**What to do**
Every record must be transcribed in its entirety, apart from the images, which are to be omitted.

##### Study material #####

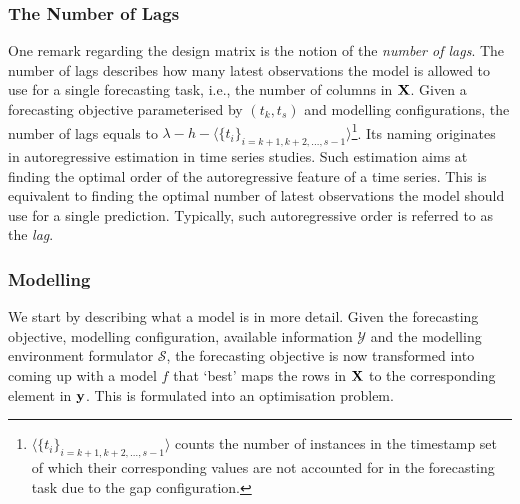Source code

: \subsubsection{The Number of Lags}
One remark regarding the design matrix is the notion of the \textit{number of lags}. The number of lags describes how many latest observations the model is allowed to use for a single forecasting task, i.e., the number of columns in $\mathbf{X}$. Given a forecasting objective parameterised by $(t_k, t_s)$ and modelling configurations, the number of lags equals to $\lambda - h - \langle \{ t_i\}_{i = k+1, k+2, \ldots, s-1} \rangle$\footnote{$\langle \{ t_i\}_{i = k+1, k+2, \ldots, s-1} \rangle$ counts the number of instances in the timestamp set of which their corresponding values are not accounted for in the forecasting task due to the gap configuration.}. Its naming originates in autoregressive estimation in time series studies. Such estimation aims at finding the optimal order of the autoregressive feature of a time series. This is equivalent to finding the optimal number of latest observations the model should use for a single prediction. Typically, such autoregressive order is referred to as the \textit{lag}.

\subsubsection{Modelling}
We start by describing what a model is in more detail. Given the forecasting objective, modelling configuration, available information $\mathcal{Y}$ and the modelling environment formulator $\mathcal{S}$, the forecasting objective is now transformed into coming up with a model $f$ that `best' maps the rows in $\mathbf{X}$ to the corresponding element in $\mathbf{y}$. This is formulated into an optimisation problem.


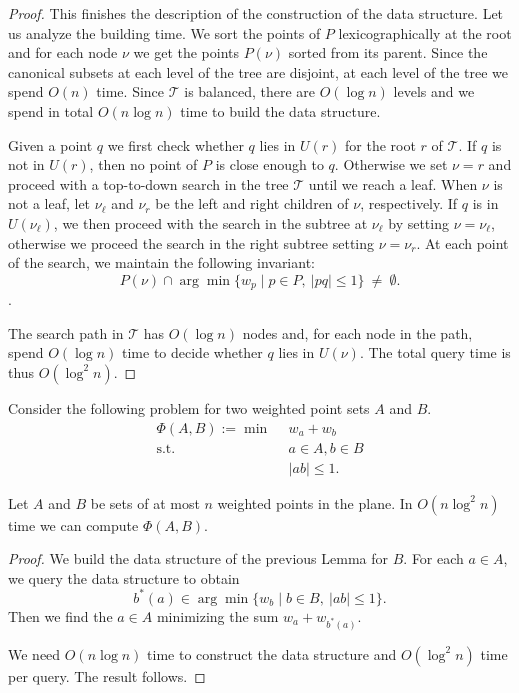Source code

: \documentclass[a4paper,USenglish,numberwithinsect]{lipics}
\newcommand{\T}{\ensuremath{\mathcal{T}}}
\let\le\leqslant
\begin{document}
\begin{appendix}
\begin{proof}
	This finishes the description of the construction of the data structure.
	Let us analyze the building time. We sort the points of $P$ 
	lexicographically at the root and for each node $\nu$ 
	we get the points $P(\nu)$ sorted from its parent.
	Since the canonical subsets at each level of the tree are disjoint,
	at each level of the tree we spend $O(n)$ time. 
	Since $\T$ is balanced, there are $O(\log n)$ levels and
	we spend in total $O(n\log n)$ time to build the data structure.
	
	Given a point $q$ we first check whether $q$ lies in $U(r)$ for the root $r$ of $\T$.
	If $q$ is not in $U(r)$, then no point of $P$ is close enough to $q$.
	Otherwise we set $\nu=r$ and proceed with a top-to-down search in the tree $\T$ 
	until we reach a leaf. 
	When $\nu$ is not a leaf, 
	let $\nu_\ell$ and $\nu_r$ be the left and right children of $\nu$, respectively. 
	If $q$ is in $U(\nu_\ell)$, we then proceed with the search in the subtree
	at $\nu_\ell$ by setting $\nu=\nu_\ell$,
	otherwise we proceed the search in the right subtree setting $\nu=\nu_r$.
	At each point of the search, we maintain the following invariant:
	\[	P(\nu) \cap \arg\min \{ w_p \mid p\in P,~|pq|\le 1\} ~\not=~ \emptyset.
	\].
	
	The search path in $\T$ has $O(\log n)$ nodes and, for each node in the path,
	spend $O(\log n)$ time to decide whether $q$ lies in $U(\nu)$. The total
	query time is thus $O(\log^2 n)$.	 
\end{proof}

Consider the following problem for two weighted point sets $A$ and $B$.
\begin{align*}
	\Phi(A,B) :=\min ~~		& w_a+w_b\\
	 \mbox{s.t.}~~ & a \in A, b\in B\\
				&	|ab|\le 1. 
\end{align*}

\begin{lemma}
\label{le:within}
	Let $A$ and $B$ be sets of at most $n$ weighted points in the plane.
	In $O(n\log^2 n)$ time we can compute $\Phi(A,B)$.
\end{lemma}
\begin{proof}
	We build the data structure of the previous Lemma for $B$.
	For each $a\in A$, we query the data structure to obtain
	\[	
		b^*(a) \in \arg\min \{ w_b \mid b\in B,~|ab|\le 1\}.
	\]
	Then we find the $a\in A$ minimizing the sum $w_a+w_{b^*(a)}$.	

	We need $O(n\log n)$ time to construct the data structure and 
	$O(\log^2 n)$ time per query. The result follows.
\end{proof}



\end{appendix}
\end{document}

#####

**Answer area**
Source code

: \subsubsection{The Number of Lags}
One remark regarding the design matrix is the notion of the \textit{number of lags}. The number of lags describes how many latest observations the model is allowed to use for a single forecasting task, i.e., the number of columns in $\mathbf{X}$. Given a forecasting objective parameterised by $(t_k, t_s)$ and modelling configurations, the number of lags equals to $\lambda - h - \langle \{ t_i\}_{i = k+1, k+2, \ldots, s-1} \rangle$\footnote{$\langle \{ t_i\}_{i = k+1, k+2, \ldots, s-1} \rangle$ counts the number of instances in the timestamp set of which their corresponding values are not accounted for in the forecasting task due to the gap configuration.}. Its naming originates in autoregressive estimation in time series studies. Such estimation aims at finding the optimal order of the autoregressive feature of a time series. This is equivalent to finding the optimal number of latest observations the model should use for a single prediction. Typically, such autoregressive order is referred to as the \textit{lag}.

\subsubsection{Modelling}
We start by describing what a model is in more detail. Given the forecasting objective, modelling configuration, available information $\mathcal{Y}$ and the modelling environment formulator $\mathcal{S}$, the forecasting objective is now transformed into coming up with a model $f$ that `best' maps the rows in $\mathbf{X}$ to the corresponding element in $\mathbf{y}$. This is formulated into an optimisation problem.


Source code

: \documentclass[a4paper,USenglish,numberwithinsect]{lipics}
\newcommand{\T}{\ensuremath{\mathcal{T}}}
\let\le\leqslant
\begin{document}
\begin{appendix}
\begin{proof}
	This finishes the description of the construction of the data structure.
	Let us analyze the building time. We sort the points of $P$ 
	lexicographically at the root and for each node $\nu$ 
	we get the points $P(\nu)$ sorted from its parent.
	Since the canonical subsets at each level of the tree are disjoint,
	at each level of the tree we spend $O(n)$ time. 
	Since $\T$ is balanced, there are $O(\log n)$ levels and
	we spend in total $O(n\log n)$ time to build the data structure.
	
	Given a point $q$ we first check whether $q$ lies in $U(r)$ for the root $r$ of $\T$.
	If $q$ is not in $U(r)$, then no point of $P$ is close enough to $q$.
	Otherwise we set $\nu=r$ and proceed with a top-to-down search in the tree $\T$ 
	until we reach a leaf. 
	When $\nu$ is not a leaf, 
	let $\nu_\ell$ and $\nu_r$ be the left and right children of $\nu$, respectively. 
	If $q$ is in $U(\nu_\ell)$, we then proceed with the search in the subtree
	at $\nu_\ell$ by setting $\nu=\nu_\ell$,
	otherwise we proceed the search in the right subtree setting $\nu=\nu_r$.
	At each point of the search, we maintain the following invariant:
	\[	P(\nu) \cap \arg\min \{ w_p \mid p\in P,~|pq|\le 1\} ~\not=~ \emptyset.
	\].
	
	The search path in $\T$ has $O(\log n)$ nodes and, for each node in the path,
	spend $O(\log n)$ time to decide whether $q$ lies in $U(\nu)$. The total
	query time is thus $O(\log^2 n)$.	 
\end{proof}

Consider the following problem for two weighted point sets $A$ and $B$.
\begin{align*}
	\Phi(A,B) :=\min ~~		& w_a+w_b\\
	 \mbox{s.t.}~~ & a \in A, b\in B\\
				&	|ab|\le 1. 
\end{align*}

\begin{lemma}
\label{le:within}
	Let $A$ and $B$ be sets of at most $n$ weighted points in the plane.
	In $O(n\log^2 n)$ time we can compute $\Phi(A,B)$.
\end{lemma}
\begin{proof}
	We build the data structure of the previous Lemma for $B$.
	For each $a\in A$, we query the data structure to obtain
	\[	
		b^*(a) \in \arg\min \{ w_b \mid b\in B,~|ab|\le 1\}.
	\]
	Then we find the $a\in A$ minimizing the sum $w_a+w_{b^*(a)}$.	

	We need $O(n\log n)$ time to construct the data structure and 
	$O(\log^2 n)$ time per query. The result follows.
\end{proof}



\end{appendix}
\end{document}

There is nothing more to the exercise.